“It was a dark and stormy night …” Unless you are Edward Bulwer-Lytton, in which case you get a pass because you did it first. And in the process inspired a contest for the worst opening lines of an imaginary novel.
“Contrary to the Berlin School of historiography of Central Europe …” OK, it was non-fiction, but I could understand why the book is a “classic” that no one reads.
“Everything changed the day my girlfriend left.” Yawn. You had better add a twist that encourages further reading.
What you want is something that will intrigue the reader, set genre cues that you will expand in the rest of the opening, and that lures the reader into trying more. Unless you are mimicking someone, or writing in German, you don’t want a trail of clauses traipsing down the page as your reader desperately searches for the verb. And yes, one of my books started that way, because I’d just finished reading a German academic history book, and my grammar mind hat auf Deutsch noch gearbeitet [was still working in German]. A beta reader who knew how I think flagged it.
“I was just standing there, minding my own business, when some dude…” Those of us who know the joke* are already giggling, or rolling our eyes. You’d better make the rest of the line good, or have readers know that you are doing a police procedural or similar story.
Now, I’m treading on somewhat thin ice with my next novel, which opens with, “My dear, I can explain.” However, it is later in a series, and readers know that whatever it is will probably be messy, awkward, awkwardly messy, and involve things that polite ladies in the main character’s society try to ignore. In this case, her husband and his Scout partner cleaning wild game on her back porch … in a suburb of the largest human city on the planet. She carefully pretends it is not happening and says, “Yes, dear,” then goes inside.
*Sumdood is a criminal notorious for attacking innocent people who are just standing on street corners, minding their own business.




7 responses to “How Not to Start a Story”
Guilty. I admit it, I did the dork und strummy knight thing. Once. But the readers liked it! It was just a short story.

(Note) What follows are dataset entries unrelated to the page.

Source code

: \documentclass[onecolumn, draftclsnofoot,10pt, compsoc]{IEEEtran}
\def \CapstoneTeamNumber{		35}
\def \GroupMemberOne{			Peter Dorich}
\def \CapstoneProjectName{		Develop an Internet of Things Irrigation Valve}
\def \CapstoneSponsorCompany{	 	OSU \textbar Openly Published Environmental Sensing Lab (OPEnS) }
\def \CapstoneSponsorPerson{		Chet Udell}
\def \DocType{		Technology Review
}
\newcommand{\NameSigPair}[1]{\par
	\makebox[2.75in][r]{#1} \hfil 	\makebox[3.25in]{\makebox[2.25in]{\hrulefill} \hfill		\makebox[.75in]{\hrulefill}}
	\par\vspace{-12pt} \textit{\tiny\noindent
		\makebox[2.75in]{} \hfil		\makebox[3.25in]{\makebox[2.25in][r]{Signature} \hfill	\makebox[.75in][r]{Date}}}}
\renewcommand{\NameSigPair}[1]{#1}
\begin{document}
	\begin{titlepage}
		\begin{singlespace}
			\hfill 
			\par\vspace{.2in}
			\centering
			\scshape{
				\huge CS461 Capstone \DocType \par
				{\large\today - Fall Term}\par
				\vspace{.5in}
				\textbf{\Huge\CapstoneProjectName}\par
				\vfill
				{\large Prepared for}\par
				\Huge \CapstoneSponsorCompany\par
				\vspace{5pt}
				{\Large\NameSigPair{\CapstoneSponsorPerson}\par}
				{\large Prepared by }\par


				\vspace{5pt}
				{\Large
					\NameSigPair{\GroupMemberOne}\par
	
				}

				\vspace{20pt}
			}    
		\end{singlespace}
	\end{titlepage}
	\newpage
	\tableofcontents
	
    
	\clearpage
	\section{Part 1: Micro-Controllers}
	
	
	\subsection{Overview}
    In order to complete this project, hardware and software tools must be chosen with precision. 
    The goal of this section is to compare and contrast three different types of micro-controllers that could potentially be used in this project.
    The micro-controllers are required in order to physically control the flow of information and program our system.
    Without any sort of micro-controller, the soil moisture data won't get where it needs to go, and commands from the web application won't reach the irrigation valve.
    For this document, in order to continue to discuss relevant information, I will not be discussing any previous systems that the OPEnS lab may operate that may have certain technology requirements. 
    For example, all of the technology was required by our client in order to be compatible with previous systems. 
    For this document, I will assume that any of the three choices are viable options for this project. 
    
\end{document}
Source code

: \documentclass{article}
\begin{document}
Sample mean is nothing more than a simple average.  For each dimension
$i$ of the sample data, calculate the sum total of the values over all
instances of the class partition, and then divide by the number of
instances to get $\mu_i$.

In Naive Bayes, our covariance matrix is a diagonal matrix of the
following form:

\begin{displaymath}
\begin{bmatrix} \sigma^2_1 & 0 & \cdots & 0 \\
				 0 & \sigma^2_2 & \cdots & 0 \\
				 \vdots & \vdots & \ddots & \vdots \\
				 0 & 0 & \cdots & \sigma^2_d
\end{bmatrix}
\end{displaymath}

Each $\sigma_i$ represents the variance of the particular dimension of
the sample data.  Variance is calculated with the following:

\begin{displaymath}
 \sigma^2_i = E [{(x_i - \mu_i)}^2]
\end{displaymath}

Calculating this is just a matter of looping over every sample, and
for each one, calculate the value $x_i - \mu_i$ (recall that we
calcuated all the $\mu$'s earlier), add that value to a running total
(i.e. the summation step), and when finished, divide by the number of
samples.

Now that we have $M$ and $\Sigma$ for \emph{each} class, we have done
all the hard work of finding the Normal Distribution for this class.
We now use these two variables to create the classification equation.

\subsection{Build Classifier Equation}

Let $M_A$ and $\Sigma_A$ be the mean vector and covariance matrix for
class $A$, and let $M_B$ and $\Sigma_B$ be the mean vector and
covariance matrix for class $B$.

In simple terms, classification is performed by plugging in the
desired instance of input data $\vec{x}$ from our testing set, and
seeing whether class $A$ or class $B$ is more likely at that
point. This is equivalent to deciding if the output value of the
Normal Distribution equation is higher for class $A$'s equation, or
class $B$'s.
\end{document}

My beginnings suck, though. “Everyone’s dead, and soon I will be too.” Yawn. “A lonely little ship, a midget among sleeping giants.” Snooze. “We’re going to have to eat the horses.” That one was just okay. “Johnno was good at fighting, fair at sailing, and an utterly piss-poor gambler.” Been done before, better.
Most of them, the readers just get into the groove around chapter 3. I’ve tried starting in media res, and it works better most times. But A good solid hook? Now that’s a thing. Need to work on it more.
What works for a short story, or humor, is different from novels. So you can get away with things, if readers are clear on the genre.
Hooks are hard. Great hooks are remembered by everyone, because they stand out so well. Then there’s the rest of us…
“The sky was the color of a television tuned to a dead channel”
Classic one that literally has to be explained to people…
Because now dead channels don’t even show up, or if they do, they’re a plain blue screen. It’s hard to find static these days.
Time to share my favorite Edward Bulwer-Lytton contest entry of all time “His life was like a man without index fingers: pointless.”
“Everything changed the day my girlfriend left.”
It could work. Just needs a second clause to buff it up.
“Everything changed the day my girlfriend left for the moons of Saturn.”
or perhaps
“Everything changed the day my girlfriend left me her pet wyvern with firm instructions never to feed it anything other than certified organic arugula.”
There are worse openings that “It was a dark and stormy night” but it lacks specificity. Thunder? Torrential downpours? Winds?